▸ Saved entries:

········

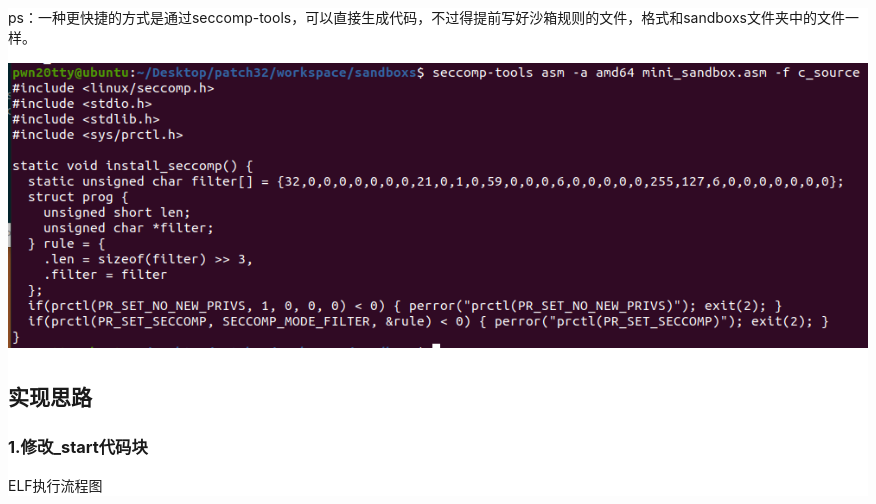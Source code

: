 
​	ps：一种更快捷的方式是通过seccomp-tools，可以直接生成代码，不过得提前写好沙箱规则的文件，格式和sandboxs文件夹中的文件一样。

![](picture/12.png)



## 实现思路



### 1.修改\_start代码块

ELF执行流程图
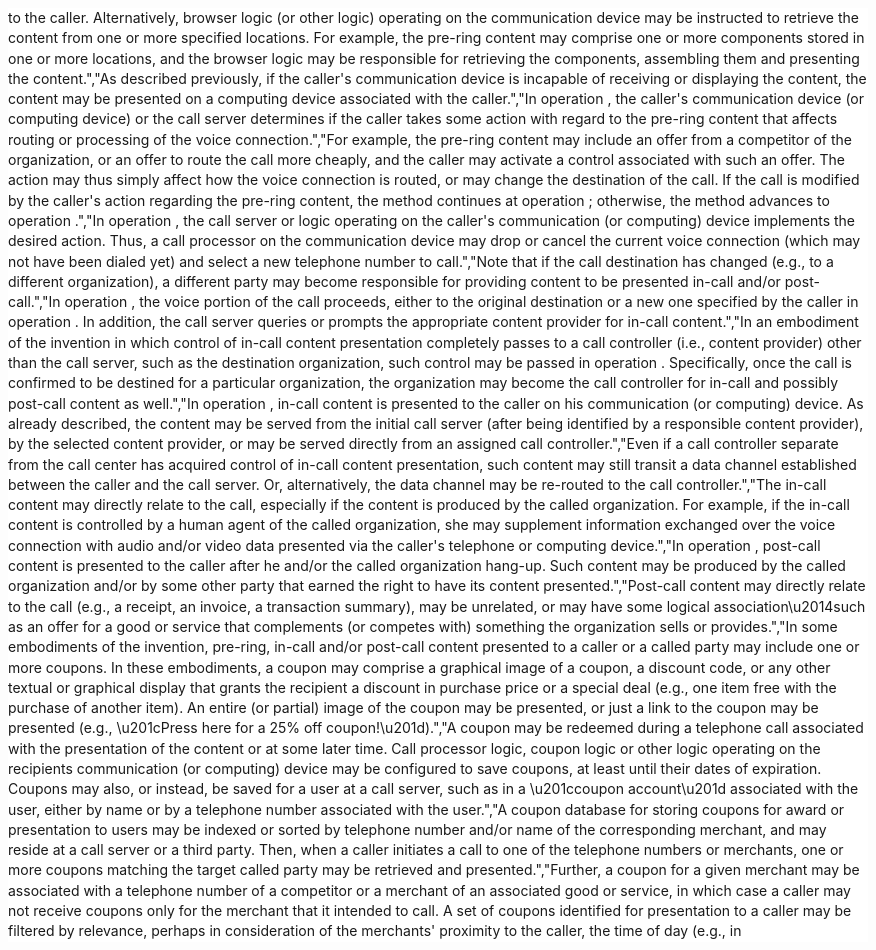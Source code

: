 to the caller. Alternatively, browser logic (or other logic) operating on the communication device may be instructed to retrieve the content from one or more specified locations. For example, the pre-ring content may comprise one or more components stored in one or more locations, and the browser logic may be responsible for retrieving the components, assembling them and presenting the content.","As described previously, if the caller's communication device is incapable of receiving or displaying the content, the content may be presented on a computing device associated with the caller.","In operation , the caller's communication device (or computing device) or the call server determines if the caller takes some action with regard to the pre-ring content that affects routing or processing of the voice connection.","For example, the pre-ring content may include an offer from a competitor of the organization, or an offer to route the call more cheaply, and the caller may activate a control associated with such an offer. The action may thus simply affect how the voice connection is routed, or may change the destination of the call. If the call is modified by the caller's action regarding the pre-ring content, the method continues at operation ; otherwise, the method advances to operation .","In operation , the call server or logic operating on the caller's communication (or computing) device implements the desired action. Thus, a call processor on the communication device may drop or cancel the current voice connection (which may not have been dialed yet) and select a new telephone number to call.","Note that if the call destination has changed (e.g., to a different organization), a different party may become responsible for providing content to be presented in-call and\/or post-call.","In operation , the voice portion of the call proceeds, either to the original destination or a new one specified by the caller in operation . In addition, the call server queries or prompts the appropriate content provider for in-call content.","In an embodiment of the invention in which control of in-call content presentation completely passes to a call controller (i.e., content provider) other than the call server, such as the destination organization, such control may be passed in operation . Specifically, once the call is confirmed to be destined for a particular organization, the organization may become the call controller for in-call and possibly post-call content as well.","In operation , in-call content is presented to the caller on his communication (or computing) device. As already described, the content may be served from the initial call server (after being identified by a responsible content provider), by the selected content provider, or may be served directly from an assigned call controller.","Even if a call controller separate from the call center has acquired control of in-call content presentation, such content may still transit a data channel established between the caller and the call server. Or, alternatively, the data channel may be re-routed to the call controller.","The in-call content may directly relate to the call, especially if the content is produced by the called organization. For example, if the in-call content is controlled by a human agent of the called organization, she may supplement information exchanged over the voice connection with audio and\/or video data presented via the caller's telephone or computing device.","In operation , post-call content is presented to the caller after he and\/or the called organization hang-up. Such content may be produced by the called organization and\/or by some other party that earned the right to have its content presented.","Post-call content may directly relate to the call (e.g., a receipt, an invoice, a transaction summary), may be unrelated, or may have some logical association\u2014such as an offer for a good or service that complements (or competes with) something the organization sells or provides.","In some embodiments of the invention, pre-ring, in-call and\/or post-call content presented to a caller or a called party may include one or more coupons. In these embodiments, a coupon may comprise a graphical image of a coupon, a discount code, or any other textual or graphical display that grants the recipient a discount in purchase price or a special deal (e.g., one item free with the purchase of another item). An entire (or partial) image of the coupon may be presented, or just a link to the coupon may be presented (e.g., \u201cPress here for a 25% off coupon!\u201d).","A coupon may be redeemed during a telephone call associated with the presentation of the content or at some later time. Call processor logic, coupon logic or other logic operating on the recipients communication (or computing) device may be configured to save coupons, at least until their dates of expiration. Coupons may also, or instead, be saved for a user at a call server, such as in a \u201ccoupon account\u201d associated with the user, either by name or by a telephone number associated with the user.","A coupon database for storing coupons for award or presentation to users may be indexed or sorted by telephone number and\/or name of the corresponding merchant, and may reside at a call server or a third party. Then, when a caller initiates a call to one of the telephone numbers or merchants, one or more coupons matching the target called party may be retrieved and presented.","Further, a coupon for a given merchant may be associated with a telephone number of a competitor or a merchant of an associated good or service, in which case a caller may not receive coupons only for the merchant that it intended to call. A set of coupons identified for presentation to a caller may be filtered by relevance, perhaps in consideration of the merchants' proximity to the caller, the time of day (e.g., in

········

▸ Assigned task: Return the lines of the data above in full and exactly, with no pictures.

▸ Result of this task:
Source code

: 
​	ps：一种更快捷的方式是通过seccomp-tools，可以直接生成代码，不过得提前写好沙箱规则的文件，格式和sandboxs文件夹中的文件一样。

![](picture/12.png)



## 实现思路



### 1.修改\_start代码块

ELF执行流程图
Source code

: to the caller. Alternatively, browser logic (or other logic) operating on the communication device may be instructed to retrieve the content from one or more specified locations. For example, the pre-ring content may comprise one or more components stored in one or more locations, and the browser logic may be responsible for retrieving the components, assembling them and presenting the content.","As described previously, if the caller's communication device is incapable of receiving or displaying the content, the content may be presented on a computing device associated with the caller.","In operation , the caller's communication device (or computing device) or the call server determines if the caller takes some action with regard to the pre-ring content that affects routing or processing of the voice connection.","For example, the pre-ring content may include an offer from a competitor of the organization, or an offer to route the call more cheaply, and the caller may activate a control associated with such an offer. The action may thus simply affect how the voice connection is routed, or may change the destination of the call. If the call is modified by the caller's action regarding the pre-ring content, the method continues at operation ; otherwise, the method advances to operation .","In operation , the call server or logic operating on the caller's communication (or computing) device implements the desired action. Thus, a call processor on the communication device may drop or cancel the current voice connection (which may not have been dialed yet) and select a new telephone number to call.","Note that if the call destination has changed (e.g., to a different organization), a different party may become responsible for providing content to be presented in-call and\/or post-call.","In operation , the voice portion of the call proceeds, either to the original destination or a new one specified by the caller in operation . In addition, the call server queries or prompts the appropriate content provider for in-call content.","In an embodiment of the invention in which control of in-call content presentation completely passes to a call controller (i.e., content provider) other than the call server, such as the destination organization, such control may be passed in operation . Specifically, once the call is confirmed to be destined for a particular organization, the organization may become the call controller for in-call and possibly post-call content as well.","In operation , in-call content is presented to the caller on his communication (or computing) device. As already described, the content may be served from the initial call server (after being identified by a responsible content provider), by the selected content provider, or may be served directly from an assigned call controller.","Even if a call controller separate from the call center has acquired control of in-call content presentation, such content may still transit a data channel established between the caller and the call server. Or, alternatively, the data channel may be re-routed to the call controller.","The in-call content may directly relate to the call, especially if the content is produced by the called organization. For example, if the in-call content is controlled by a human agent of the called organization, she may supplement information exchanged over the voice connection with audio and\/or video data presented via the caller's telephone or computing device.","In operation , post-call content is presented to the caller after he and\/or the called organization hang-up. Such content may be produced by the called organization and\/or by some other party that earned the right to have its content presented.","Post-call content may directly relate to the call (e.g., a receipt, an invoice, a transaction summary), may be unrelated, or may have some logical association\u2014such as an offer for a good or service that complements (or competes with) something the organization sells or provides.","In some embodiments of the invention, pre-ring, in-call and\/or post-call content presented to a caller or a called party may include one or more coupons. In these embodiments, a coupon may comprise a graphical image of a coupon, a discount code, or any other textual or graphical display that grants the recipient a discount in purchase price or a special deal (e.g., one item free with the purchase of another item). An entire (or partial) image of the coupon may be presented, or just a link to the coupon may be presented (e.g., \u201cPress here for a 25% off coupon!\u201d).","A coupon may be redeemed during a telephone call associated with the presentation of the content or at some later time. Call processor logic, coupon logic or other logic operating on the recipients communication (or computing) device may be configured to save coupons, at least until their dates of expiration. Coupons may also, or instead, be saved for a user at a call server, such as in a \u201ccoupon account\u201d associated with the user, either by name or by a telephone number associated with the user.","A coupon database for storing coupons for award or presentation to users may be indexed or sorted by telephone number and\/or name of the corresponding merchant, and may reside at a call server or a third party. Then, when a caller initiates a call to one of the telephone numbers or merchants, one or more coupons matching the target called party may be retrieved and presented.","Further, a coupon for a given merchant may be associated with a telephone number of a competitor or a merchant of an associated good or service, in which case a caller may not receive coupons only for the merchant that it intended to call. A set of coupons identified for presentation to a caller may be filtered by relevance, perhaps in consideration of the merchants' proximity to the caller, the time of day (e.g., in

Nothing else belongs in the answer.